- [EXERCISE BRIEF]: Where the string "CompletionStage" occurs in a line of the entries below, copy that line.

====== DATA EXCERPTS ======

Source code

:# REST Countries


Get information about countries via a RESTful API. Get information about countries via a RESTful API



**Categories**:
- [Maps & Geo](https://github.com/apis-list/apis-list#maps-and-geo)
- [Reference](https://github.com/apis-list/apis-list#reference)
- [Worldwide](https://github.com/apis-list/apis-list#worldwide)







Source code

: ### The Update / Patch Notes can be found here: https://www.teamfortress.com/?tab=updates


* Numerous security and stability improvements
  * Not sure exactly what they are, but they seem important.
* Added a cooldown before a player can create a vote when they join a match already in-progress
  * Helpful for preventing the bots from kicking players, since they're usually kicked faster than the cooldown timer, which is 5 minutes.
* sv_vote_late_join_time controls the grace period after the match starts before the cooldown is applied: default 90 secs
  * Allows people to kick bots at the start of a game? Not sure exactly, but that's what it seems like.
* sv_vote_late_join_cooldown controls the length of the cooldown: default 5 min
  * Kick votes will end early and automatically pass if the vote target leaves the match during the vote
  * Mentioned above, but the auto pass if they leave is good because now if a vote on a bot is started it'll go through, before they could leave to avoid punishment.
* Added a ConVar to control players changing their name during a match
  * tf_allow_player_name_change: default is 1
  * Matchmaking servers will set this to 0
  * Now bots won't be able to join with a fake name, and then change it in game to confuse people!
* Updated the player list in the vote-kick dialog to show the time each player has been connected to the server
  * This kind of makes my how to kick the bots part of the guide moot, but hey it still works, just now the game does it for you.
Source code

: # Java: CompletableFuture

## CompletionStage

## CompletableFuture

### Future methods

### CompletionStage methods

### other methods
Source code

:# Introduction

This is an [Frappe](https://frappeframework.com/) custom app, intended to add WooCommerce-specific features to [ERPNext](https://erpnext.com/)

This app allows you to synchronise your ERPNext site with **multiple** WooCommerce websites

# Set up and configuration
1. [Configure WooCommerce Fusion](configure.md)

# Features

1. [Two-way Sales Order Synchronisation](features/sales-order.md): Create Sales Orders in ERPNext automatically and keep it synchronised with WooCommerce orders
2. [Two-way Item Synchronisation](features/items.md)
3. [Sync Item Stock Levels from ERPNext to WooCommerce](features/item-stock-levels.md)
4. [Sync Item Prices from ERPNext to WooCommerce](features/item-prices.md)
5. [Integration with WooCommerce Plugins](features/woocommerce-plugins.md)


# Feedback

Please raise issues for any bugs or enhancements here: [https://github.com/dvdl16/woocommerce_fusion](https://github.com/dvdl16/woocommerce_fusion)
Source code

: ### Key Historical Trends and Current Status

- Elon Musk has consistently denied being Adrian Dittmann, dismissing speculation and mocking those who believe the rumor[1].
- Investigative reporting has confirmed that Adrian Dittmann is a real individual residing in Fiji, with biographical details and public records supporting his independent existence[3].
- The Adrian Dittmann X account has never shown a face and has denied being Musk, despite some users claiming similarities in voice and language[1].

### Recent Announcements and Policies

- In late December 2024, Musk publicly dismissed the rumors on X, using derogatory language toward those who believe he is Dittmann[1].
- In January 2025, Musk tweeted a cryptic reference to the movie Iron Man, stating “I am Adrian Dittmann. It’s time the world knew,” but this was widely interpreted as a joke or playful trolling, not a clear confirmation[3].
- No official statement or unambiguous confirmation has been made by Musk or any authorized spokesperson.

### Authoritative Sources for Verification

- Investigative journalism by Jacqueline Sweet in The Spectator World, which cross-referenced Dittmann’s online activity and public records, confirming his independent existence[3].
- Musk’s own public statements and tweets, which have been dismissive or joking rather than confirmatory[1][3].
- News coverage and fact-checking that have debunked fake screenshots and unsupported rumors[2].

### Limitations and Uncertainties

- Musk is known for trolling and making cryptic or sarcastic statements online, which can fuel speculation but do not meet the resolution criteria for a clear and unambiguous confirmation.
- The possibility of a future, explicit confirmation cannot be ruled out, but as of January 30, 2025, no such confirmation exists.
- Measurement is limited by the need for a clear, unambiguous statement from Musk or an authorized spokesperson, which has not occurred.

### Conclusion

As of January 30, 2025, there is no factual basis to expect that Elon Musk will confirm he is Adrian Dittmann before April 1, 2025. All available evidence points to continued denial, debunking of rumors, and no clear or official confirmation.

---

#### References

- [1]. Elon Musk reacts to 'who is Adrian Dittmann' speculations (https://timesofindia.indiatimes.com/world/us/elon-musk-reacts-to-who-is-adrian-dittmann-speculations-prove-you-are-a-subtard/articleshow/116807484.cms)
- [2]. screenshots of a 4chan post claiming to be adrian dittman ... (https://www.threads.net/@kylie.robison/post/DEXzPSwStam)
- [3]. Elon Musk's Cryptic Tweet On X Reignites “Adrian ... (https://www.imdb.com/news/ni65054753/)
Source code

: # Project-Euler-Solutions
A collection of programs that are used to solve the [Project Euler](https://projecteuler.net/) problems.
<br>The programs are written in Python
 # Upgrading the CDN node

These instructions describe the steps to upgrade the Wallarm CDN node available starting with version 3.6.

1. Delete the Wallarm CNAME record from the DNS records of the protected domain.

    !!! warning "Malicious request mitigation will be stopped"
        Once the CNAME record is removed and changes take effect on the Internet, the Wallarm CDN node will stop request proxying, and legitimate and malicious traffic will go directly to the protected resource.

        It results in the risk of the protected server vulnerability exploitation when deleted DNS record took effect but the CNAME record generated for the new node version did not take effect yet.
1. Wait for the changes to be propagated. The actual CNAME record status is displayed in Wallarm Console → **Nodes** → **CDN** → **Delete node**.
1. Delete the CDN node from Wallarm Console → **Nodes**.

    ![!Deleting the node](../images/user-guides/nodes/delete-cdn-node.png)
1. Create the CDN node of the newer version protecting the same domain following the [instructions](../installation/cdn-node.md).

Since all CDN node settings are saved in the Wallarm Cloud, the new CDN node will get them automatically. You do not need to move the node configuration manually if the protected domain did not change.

======

- [RESPONSE TO THIS TASK]:
## CompletionStage
### CompletionStage methods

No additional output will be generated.